Computer Support in Friedberg

I'm taking the afternoon off today – I have easily enough OT for that – for a spontaneous visit to Eva (where “spontaneous” means “organised the day before yesterday”) to deal with some computer issues and generally have a chat, which we didn't have an opportunity to do since before Christmas.

We did learn a few useful things:

  • If you connect an external monitor to a Windows 11 laptop, if the laptop is open the external monitor will mirror the laptop's built-in display. This sucks if the external monitor is a 3440-by-1440-pixel “UWQHD” display like Eva (and I) are using, because with a full-HD laptop, most of the extra real estate on the monitor will remain unused. The apparent solution to that is to close the laptop's lid, which will cause the computer to use all of the external display. – We have yet to figure out whether Windows 11 will remember if we increase the screen magnification for the external display, in order to restore the setting when the same external display is reconnected later. OTOH, spending 30 seconds to tweak the magnification factor ahead of an 8-hour working day seems a reasonable investment in time.

  • On the Linux side, we were facing the issue that a friend of Eva's had given her a USB thumb drive with two directories full of iPhone photographs (and silly short 2-second videos – we were wondering what was the deal with those). The photographs were taken on separate iPhones during the same trip and the question was how to sort these together in order to be able to have one set of pictures in chronological order? First of all, we got rid of all the videos by making a new folder and copying every file whose name ended in, e.g., .MOV or .MP4 into that. This left us with just the image files. We copied them into a common directory and used the magic command, exiftool -d '%Y%m%d-%H%M%%-03.c.%%e' '-filename<CreateDate' ., to rename them such that their file names reflect the creation date of the photographs according to their embedded EXIF data. This means that looking at the photographs in lexicographically ascending order of their file names will return them in the proper sequence. Tadaa! Problem solved.

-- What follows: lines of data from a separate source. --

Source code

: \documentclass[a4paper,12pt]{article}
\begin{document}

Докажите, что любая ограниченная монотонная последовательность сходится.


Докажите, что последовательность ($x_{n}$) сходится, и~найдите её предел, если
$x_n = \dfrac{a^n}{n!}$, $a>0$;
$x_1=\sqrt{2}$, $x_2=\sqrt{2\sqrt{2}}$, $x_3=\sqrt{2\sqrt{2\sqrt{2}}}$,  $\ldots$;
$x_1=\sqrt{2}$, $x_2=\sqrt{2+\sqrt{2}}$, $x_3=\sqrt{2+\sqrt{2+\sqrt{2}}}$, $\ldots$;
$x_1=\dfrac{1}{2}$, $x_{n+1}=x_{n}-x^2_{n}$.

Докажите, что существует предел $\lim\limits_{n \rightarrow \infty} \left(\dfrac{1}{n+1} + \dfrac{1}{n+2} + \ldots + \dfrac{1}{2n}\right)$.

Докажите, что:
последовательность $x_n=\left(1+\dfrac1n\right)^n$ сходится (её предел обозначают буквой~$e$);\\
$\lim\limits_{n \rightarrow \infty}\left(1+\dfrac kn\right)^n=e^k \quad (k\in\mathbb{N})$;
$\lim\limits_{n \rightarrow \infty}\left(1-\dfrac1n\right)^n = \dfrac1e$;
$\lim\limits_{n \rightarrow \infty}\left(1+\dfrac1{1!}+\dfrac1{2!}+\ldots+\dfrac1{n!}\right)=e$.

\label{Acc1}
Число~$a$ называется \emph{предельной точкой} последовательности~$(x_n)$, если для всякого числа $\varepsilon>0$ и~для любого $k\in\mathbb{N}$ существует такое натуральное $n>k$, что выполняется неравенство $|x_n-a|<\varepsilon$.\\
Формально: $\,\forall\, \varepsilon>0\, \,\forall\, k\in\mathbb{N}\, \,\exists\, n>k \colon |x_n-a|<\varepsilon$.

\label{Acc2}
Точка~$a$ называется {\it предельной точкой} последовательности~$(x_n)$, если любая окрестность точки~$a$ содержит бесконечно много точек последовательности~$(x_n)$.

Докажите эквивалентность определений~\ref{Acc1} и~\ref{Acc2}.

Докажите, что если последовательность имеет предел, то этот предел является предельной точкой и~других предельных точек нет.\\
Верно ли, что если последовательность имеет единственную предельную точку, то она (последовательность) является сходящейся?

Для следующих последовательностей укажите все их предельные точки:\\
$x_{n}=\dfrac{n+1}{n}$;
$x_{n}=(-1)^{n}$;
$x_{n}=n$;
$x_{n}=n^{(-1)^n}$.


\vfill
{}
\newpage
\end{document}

  • The correct approach for a low-stakes slide show on KDE is to use Gwenview. A right-click on a folder in the Dolphin file manager actually yields a “Start slide show” entry in the pop-up menu and that will launch Gwenview in full-screen mode on the folder in question. In our case this is a little more tricky because we're using a dinky little LCD projector with Eva's laptop, and the projector's resolution is lower than that of the laptop's built-in display, so simply mirroring the laptop display on the projector sucks. Instead, if we put the projector's part of the desktop beside the built-in display's part of the desktop, even if we move the Dolphin window to the projector before launching the slide show, Gwenview will come up on the built-in display instead, which sucks too because once it is in full-screen mode it cannot be moved. – It's easier to eschew the “Start slide show” menu entry entirely and simply launch Gwenview, from the projector display, on the first image file in the folder to be displayed. This will bring up Gwenview on the projector display, and if you then start the slide show from within Gwenview it will stay there.

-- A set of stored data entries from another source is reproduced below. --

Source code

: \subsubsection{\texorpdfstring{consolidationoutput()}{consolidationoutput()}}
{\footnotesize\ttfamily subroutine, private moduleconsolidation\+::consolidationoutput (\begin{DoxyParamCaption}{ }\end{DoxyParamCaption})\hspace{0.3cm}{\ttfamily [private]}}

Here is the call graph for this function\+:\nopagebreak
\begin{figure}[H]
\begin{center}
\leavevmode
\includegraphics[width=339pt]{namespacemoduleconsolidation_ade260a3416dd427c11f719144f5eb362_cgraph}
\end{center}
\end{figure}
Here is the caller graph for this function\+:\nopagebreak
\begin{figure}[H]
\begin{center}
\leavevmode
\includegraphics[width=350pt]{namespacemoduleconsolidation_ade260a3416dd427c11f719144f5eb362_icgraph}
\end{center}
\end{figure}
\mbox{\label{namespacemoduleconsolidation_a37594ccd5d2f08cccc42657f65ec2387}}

Other than that, a very nice day! The trip back was a bit tedious owing to a traffic jam between the Bad Homburger Kreuz and the Nordwestkreuz, with a projected 15-minute delay. I took a detour via the Offenbacher Kreuz instead, which probably took 15 extra minutes, too, but at least you're moving and who knows what the real delay would have been.

At home all that remained after picking up Marie from the dancing and having a quick dinner was getting the Christmas tree ready to be collected. I don't like carrying it through the flat and down the staircase, which would leave an extended trail of dried needles that I'd have to clean up afterwards, so the easy solution is to take the tree out onto the back balcony (a distance of less than two metres from where the tree stands to the balcony door) and drop it from the far end of the balcony down to between our house and the bike shed. We're only one floor up from the ground, so if you dangle the tree from its tip before letting go, this involves a sheer drop of only a metre or so, and of course if you do it at 11pm there is no danger at all of hitting anyone. The tree can then be conveniently carried around the house to the trash bin enclosure where the municipal workers will pick it up. Job done.